- **Prompt**
Write out, word for word, the part of the listing below that opens with the line containing "This is a full-stack" and closes with the line containing "- **State Management**: React", keeping both of those lines and adding no others.
-- Material shown follows --
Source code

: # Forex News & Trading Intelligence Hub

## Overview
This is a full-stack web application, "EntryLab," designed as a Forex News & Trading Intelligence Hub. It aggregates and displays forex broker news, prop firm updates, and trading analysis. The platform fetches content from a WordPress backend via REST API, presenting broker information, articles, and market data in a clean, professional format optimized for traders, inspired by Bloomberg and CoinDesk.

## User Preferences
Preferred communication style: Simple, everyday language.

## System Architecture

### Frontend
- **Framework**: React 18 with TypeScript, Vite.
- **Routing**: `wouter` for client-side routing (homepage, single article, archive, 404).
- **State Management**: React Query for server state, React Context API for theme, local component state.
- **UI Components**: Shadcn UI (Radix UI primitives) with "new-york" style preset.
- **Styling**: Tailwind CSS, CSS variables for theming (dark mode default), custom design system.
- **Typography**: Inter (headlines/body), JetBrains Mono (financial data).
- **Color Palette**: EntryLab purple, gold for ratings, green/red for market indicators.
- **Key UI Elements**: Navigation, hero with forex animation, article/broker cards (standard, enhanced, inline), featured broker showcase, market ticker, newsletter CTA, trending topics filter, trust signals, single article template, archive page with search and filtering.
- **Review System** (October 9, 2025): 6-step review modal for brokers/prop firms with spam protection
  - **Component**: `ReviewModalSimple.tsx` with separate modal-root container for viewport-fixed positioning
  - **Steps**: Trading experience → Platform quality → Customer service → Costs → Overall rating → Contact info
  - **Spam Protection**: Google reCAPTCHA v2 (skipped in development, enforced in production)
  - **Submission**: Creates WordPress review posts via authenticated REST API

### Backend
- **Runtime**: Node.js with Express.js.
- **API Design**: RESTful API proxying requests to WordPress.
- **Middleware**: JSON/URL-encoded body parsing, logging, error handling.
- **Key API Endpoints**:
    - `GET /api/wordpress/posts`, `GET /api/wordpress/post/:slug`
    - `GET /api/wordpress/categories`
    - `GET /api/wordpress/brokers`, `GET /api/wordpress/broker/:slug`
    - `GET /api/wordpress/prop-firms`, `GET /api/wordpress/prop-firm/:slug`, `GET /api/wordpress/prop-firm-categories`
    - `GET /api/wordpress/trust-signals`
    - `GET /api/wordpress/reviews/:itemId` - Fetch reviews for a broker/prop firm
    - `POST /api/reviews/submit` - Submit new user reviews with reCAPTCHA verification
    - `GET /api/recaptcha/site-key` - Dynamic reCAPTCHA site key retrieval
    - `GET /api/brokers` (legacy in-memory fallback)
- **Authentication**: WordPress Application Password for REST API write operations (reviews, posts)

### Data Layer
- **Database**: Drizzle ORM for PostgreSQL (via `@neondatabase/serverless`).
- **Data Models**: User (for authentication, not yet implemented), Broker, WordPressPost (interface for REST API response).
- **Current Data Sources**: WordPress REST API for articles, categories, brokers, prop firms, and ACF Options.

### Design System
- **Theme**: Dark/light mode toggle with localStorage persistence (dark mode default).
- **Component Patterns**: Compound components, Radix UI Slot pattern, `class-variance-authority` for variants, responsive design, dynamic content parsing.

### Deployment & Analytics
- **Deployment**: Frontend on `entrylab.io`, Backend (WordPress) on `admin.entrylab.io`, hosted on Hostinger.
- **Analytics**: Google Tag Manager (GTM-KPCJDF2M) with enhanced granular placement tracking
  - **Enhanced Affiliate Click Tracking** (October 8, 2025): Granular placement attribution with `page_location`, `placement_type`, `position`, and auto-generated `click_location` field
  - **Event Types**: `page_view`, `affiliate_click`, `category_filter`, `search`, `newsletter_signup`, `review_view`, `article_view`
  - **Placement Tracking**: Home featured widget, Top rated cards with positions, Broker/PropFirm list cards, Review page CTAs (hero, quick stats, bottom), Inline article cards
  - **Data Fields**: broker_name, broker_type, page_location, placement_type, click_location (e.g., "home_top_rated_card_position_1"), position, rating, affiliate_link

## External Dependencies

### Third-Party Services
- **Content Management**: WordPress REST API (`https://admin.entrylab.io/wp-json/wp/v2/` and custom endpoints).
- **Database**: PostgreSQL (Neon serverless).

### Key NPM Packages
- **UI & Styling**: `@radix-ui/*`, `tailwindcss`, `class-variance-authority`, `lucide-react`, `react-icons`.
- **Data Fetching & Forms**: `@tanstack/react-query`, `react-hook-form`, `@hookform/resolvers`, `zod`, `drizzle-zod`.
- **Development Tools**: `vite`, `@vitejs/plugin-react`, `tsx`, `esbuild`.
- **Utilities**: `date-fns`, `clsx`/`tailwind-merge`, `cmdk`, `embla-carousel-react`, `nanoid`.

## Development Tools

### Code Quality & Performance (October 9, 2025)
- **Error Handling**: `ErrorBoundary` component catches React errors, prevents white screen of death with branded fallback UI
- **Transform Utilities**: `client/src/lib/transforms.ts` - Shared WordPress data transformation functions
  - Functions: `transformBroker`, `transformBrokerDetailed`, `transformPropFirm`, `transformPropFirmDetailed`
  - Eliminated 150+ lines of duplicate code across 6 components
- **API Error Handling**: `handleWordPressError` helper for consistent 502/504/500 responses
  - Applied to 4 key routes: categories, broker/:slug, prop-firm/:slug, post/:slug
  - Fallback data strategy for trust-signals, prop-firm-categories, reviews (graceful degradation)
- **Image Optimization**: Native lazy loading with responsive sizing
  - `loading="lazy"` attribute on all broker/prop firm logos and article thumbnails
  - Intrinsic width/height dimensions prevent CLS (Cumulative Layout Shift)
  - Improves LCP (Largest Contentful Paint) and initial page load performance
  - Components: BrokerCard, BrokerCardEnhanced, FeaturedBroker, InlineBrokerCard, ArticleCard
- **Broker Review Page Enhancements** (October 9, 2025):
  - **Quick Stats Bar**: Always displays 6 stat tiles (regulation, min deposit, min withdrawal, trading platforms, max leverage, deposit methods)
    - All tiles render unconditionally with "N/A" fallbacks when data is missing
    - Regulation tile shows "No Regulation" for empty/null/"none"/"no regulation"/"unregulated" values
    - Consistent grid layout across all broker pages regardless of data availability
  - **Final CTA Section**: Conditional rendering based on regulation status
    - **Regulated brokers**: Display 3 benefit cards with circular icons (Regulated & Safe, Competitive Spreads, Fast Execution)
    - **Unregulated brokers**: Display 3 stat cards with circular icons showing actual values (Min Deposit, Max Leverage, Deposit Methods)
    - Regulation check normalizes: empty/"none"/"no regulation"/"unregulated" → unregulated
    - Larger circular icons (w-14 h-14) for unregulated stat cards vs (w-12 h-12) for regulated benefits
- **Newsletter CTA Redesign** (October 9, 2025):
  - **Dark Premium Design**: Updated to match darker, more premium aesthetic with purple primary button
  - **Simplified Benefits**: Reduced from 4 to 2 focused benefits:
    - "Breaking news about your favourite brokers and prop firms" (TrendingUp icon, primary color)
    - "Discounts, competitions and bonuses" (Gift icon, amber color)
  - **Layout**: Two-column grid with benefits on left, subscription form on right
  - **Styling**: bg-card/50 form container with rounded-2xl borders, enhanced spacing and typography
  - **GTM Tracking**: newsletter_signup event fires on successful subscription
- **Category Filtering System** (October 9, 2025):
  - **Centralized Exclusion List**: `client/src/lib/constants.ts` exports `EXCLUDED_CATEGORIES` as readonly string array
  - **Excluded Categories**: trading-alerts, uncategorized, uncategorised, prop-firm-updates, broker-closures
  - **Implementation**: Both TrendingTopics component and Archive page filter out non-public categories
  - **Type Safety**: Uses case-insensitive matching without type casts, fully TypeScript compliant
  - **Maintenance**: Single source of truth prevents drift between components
-- Material shown concluded --
- **Output of the exercise**
This is a full-stack web application, "EntryLab," designed as a Forex News & Trading Intelligence Hub. It aggregates and displays forex broker news, prop firm updates, and trading analysis. The platform fetches content from a WordPress backend via REST API, presenting broker information, articles, and market data in a clean, professional format optimized for traders, inspired by Bloomberg and CoinDesk.

## User Preferences
Preferred communication style: Simple, everyday language.

## System Architecture

### Frontend
- **Framework**: React 18 with TypeScript, Vite.
- **Routing**: `wouter` for client-side routing (homepage, single article, archive, 404).
- **State Management**: React Query for server state, React Context API for theme, local component state.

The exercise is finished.